The internet has been a boon to travelers. We’ve become adept at researching and booking travel online, scrolling through photos of hotel rooms and short-term rentals to find the most appealing ones; Compare flight prices to get the best deal and email tour operators directly to review itinerary details.
Enter the pandemic. Many of us have endured the disappointment of repeated cancellations and the pain of trying to negotiate credits and refunds.
“When things go wrong, the website doesn’t solve the problem for you,” says Fiona Dalton, of Virtuoso Travel in Australia and New Zealand.
COVID-19 has complicated travel, but it’s not the only issue travelers may face in an uncertain future. The Intergovernmental Panel on Climate Change’s latest climate report, released as Lismore disappeared underwater, warns that the frequency, severity and unpredictability of fires, floods, heat waves and drought will increase if we continue on a warming trajectory between 2 and 3 degrees. This is happening now, not some distant time in the future. This results in more delays, cancellations and destinations made inaccessible by natural disasters. If you don’t like bumpy flights, hang in there.
And with Russia’s heinous invasion of Ukraine, we now have an international conflict to factor into the risk equation.
Having a trusted travel advisor in your pocket is starting to sound like a sensible plan (“advisor”, not agent, being the preferred word these days.)

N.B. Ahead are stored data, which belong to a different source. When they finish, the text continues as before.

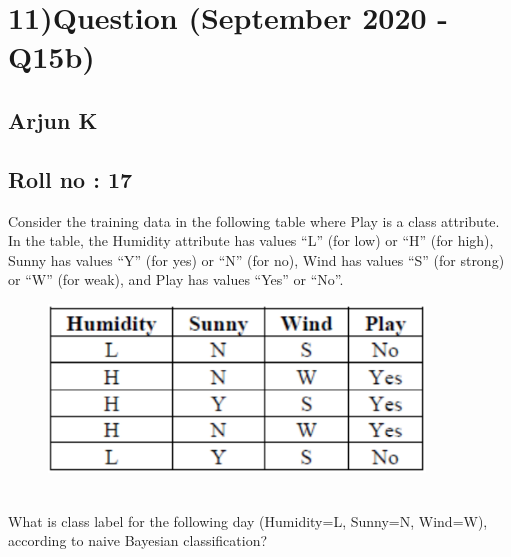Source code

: \section*{11)Question (September 2020 - Q15b) }
    \subsection*{\large Arjun K}
    \subsection*{Roll no : 17}
Consider the training data in the following table where Play is a class attribute. In the table, the Humidity attribute has values “L” (for low) or “H” (for high), Sunny has values “Y” (for yes) or “N” (for no), Wind has values “S” (for strong) or “W” (for weak), and Play has values “Yes” or “No”.
\begin{figure}[htp]
    \centering
    \includegraphics[width=10cm]{images/A11_img1.png}
\end{figure}\\
What is class label for the following day (Humidity=L, Sunny=N,
Wind=W), according to naive Bayesian classification?\\

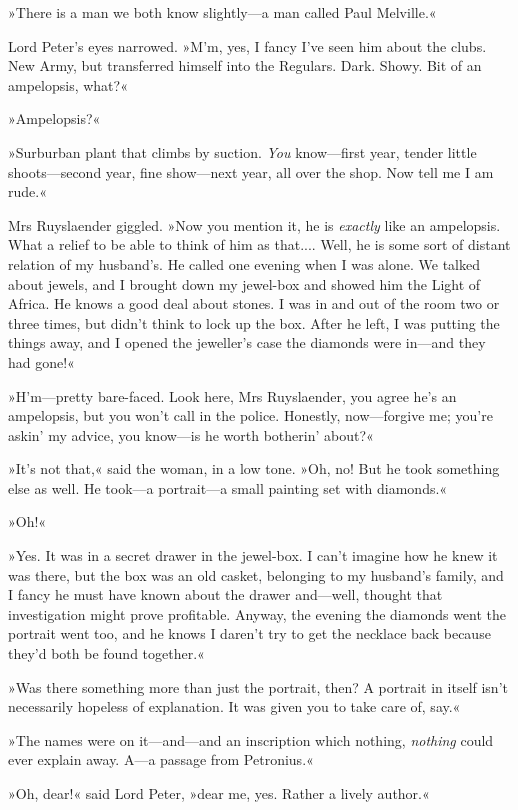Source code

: »There is a man we both know slightly—a man called Paul Melville.«

Lord Peter's eyes narrowed. »M'm, yes, I fancy I've seen him about the clubs. New Army, but transferred himself into the Regulars. Dark. Showy. Bit of an ampelopsis, what?«

»Ampelopsis?«

»Surburban plant that climbs by suction. \textit{You} know—first year, tender little shoots—second year, fine show—next year, all over the shop. Now tell me I am rude.«

Mrs Ruyslaender giggled. »Now you mention it, he is \textit{exactly} like an ampelopsis. What a relief to be able to think of him as that.... Well, he is some sort of distant relation of my husband's. He called one evening when I was alone. We talked about jewels, and I brought down my jewel-box and showed him the Light of Africa. He knows a good deal about stones. I was in and out of the room two or three times, but didn't think to lock up the box. After he left, I was putting the things away, and I opened the jeweller's case the diamonds were in—and they had gone!«

»H'm—pretty bare-faced. Look here, Mrs Ruyslaender, you agree he's an ampelopsis, but you won't call in the police. Honestly, now—forgive me; you're askin' my advice, you know—is he worth botherin' about?«

»It's not that,« said the woman, in a low tone. »Oh, no! But he took something else as well. He took—a portrait—a small painting set with diamonds.«

»Oh!«

»Yes. It was in a secret drawer in the jewel-box. I can't imagine how he knew it was there, but the box was an old casket, belonging to my husband's family, and I fancy he must have known about the drawer and—well, thought that investigation might prove profitable. Anyway, the evening the diamonds went the portrait went too, and he knows I daren't try to get the necklace back because they'd both be found together.«

»Was there something more than just the portrait, then? A portrait in itself isn't necessarily hopeless of explanation. It was given you to take care of, say.«

»The names were on it—and—and an inscription which nothing, \textit{nothing} could ever explain away. A—a passage from Petronius.«

»Oh, dear!« said Lord Peter, »dear me, yes. Rather a lively author.«

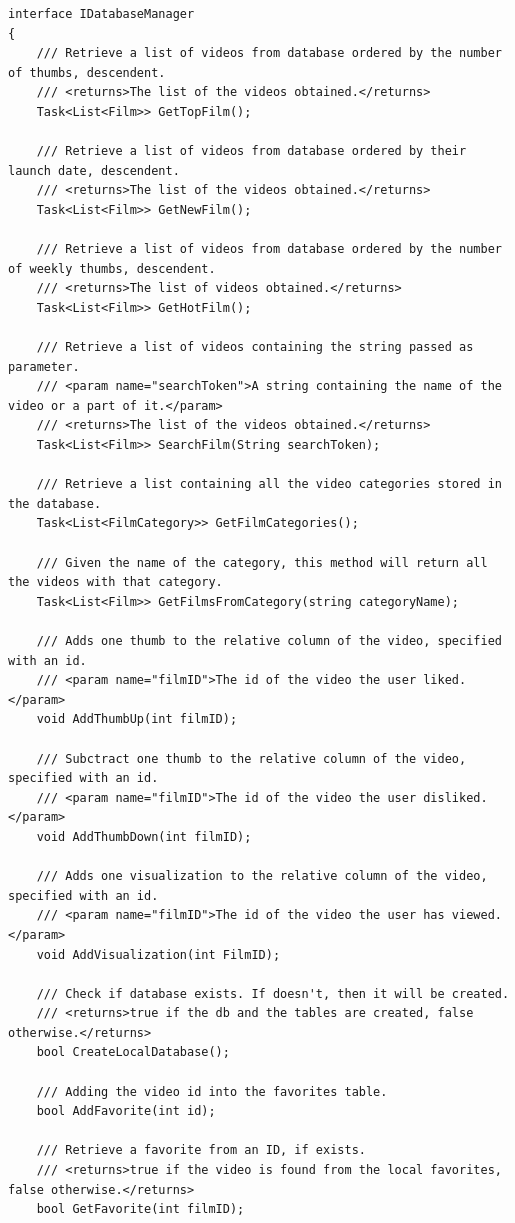 \documentclass[a4]{book}
\begin{document}
\begin{lstlisting}
interface IDatabaseManager
{
	/// Retrieve a list of videos from database ordered by the number of thumbs, descendent.
	/// <returns>The list of the videos obtained.</returns>
	Task<List<Film>> GetTopFilm();
	
	/// Retrieve a list of videos from database ordered by their launch date, descendent.
	/// <returns>The list of the videos obtained.</returns>
	Task<List<Film>> GetNewFilm();
	
	/// Retrieve a list of videos from database ordered by the number of weekly thumbs, descendent.
	/// <returns>The list of videos obtained.</returns>
	Task<List<Film>> GetHotFilm();
	
	/// Retrieve a list of videos containing the string passed as parameter.
	/// <param name="searchToken">A string containing the name of the video or a part of it.</param>
	/// <returns>The list of the videos obtained.</returns>
	Task<List<Film>> SearchFilm(String searchToken);
	
	/// Retrieve a list containing all the video categories stored in the database.
	Task<List<FilmCategory>> GetFilmCategories();
	
	/// Given the name of the category, this method will return all the videos with that category.
	Task<List<Film>> GetFilmsFromCategory(string categoryName);
	
	/// Adds one thumb to the relative column of the video, specified with an id.
	/// <param name="filmID">The id of the video the user liked.</param>
	void AddThumbUp(int filmID);
	
	/// Subctract one thumb to the relative column of the video, specified with an id.
	/// <param name="filmID">The id of the video the user disliked.</param>
	void AddThumbDown(int filmID);
	
	/// Adds one visualization to the relative column of the video, specified with an id.
	/// <param name="filmID">The id of the video the user has viewed.</param>
	void AddVisualization(int FilmID);
	
	/// Check if database exists. If doesn't, then it will be created.
	/// <returns>true if the db and the tables are created, false otherwise.</returns>
	bool CreateLocalDatabase();
	
	/// Adding the video id into the favorites table.
	bool AddFavorite(int id);
	
	/// Retrieve a favorite from an ID, if exists.
	/// <returns>true if the video is found from the local favorites, false otherwise.</returns>
	bool GetFavorite(int filmID);
	

\end{lstlisting}
\end{document}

Travel agencies have been the hardest hit of all professions in the past two years. Businesses fell off a cliff, with a 90% drop in revenue in 2020 as the effects of the pandemic took hold. The carnage was visible everywhere in the empty storefronts of suburban shopping streets.
The closest independent agency to me is now a flower shop. Another has become a laundromat. Another is a discount designer clothing store. The travel industry has lost a lot of expertise as advisors have found work in other professions.
Despite having no income and no means to plan for an unknown future, many independent advisers worked tirelessly for their clients, negotiating refunds and re-booking trips. Most did it for free.
Independent travel counselors (not those working in large retail chains) typically charge a fee for preparing itineraries or for “concierge services”, such as arranging all aspects of a travel, from transfers to restaurant reservations, but it’s not much different from paying the fees of a financial advisor. costs. You buy expertise. And for someone to sit on the phone for hours if necessary for you.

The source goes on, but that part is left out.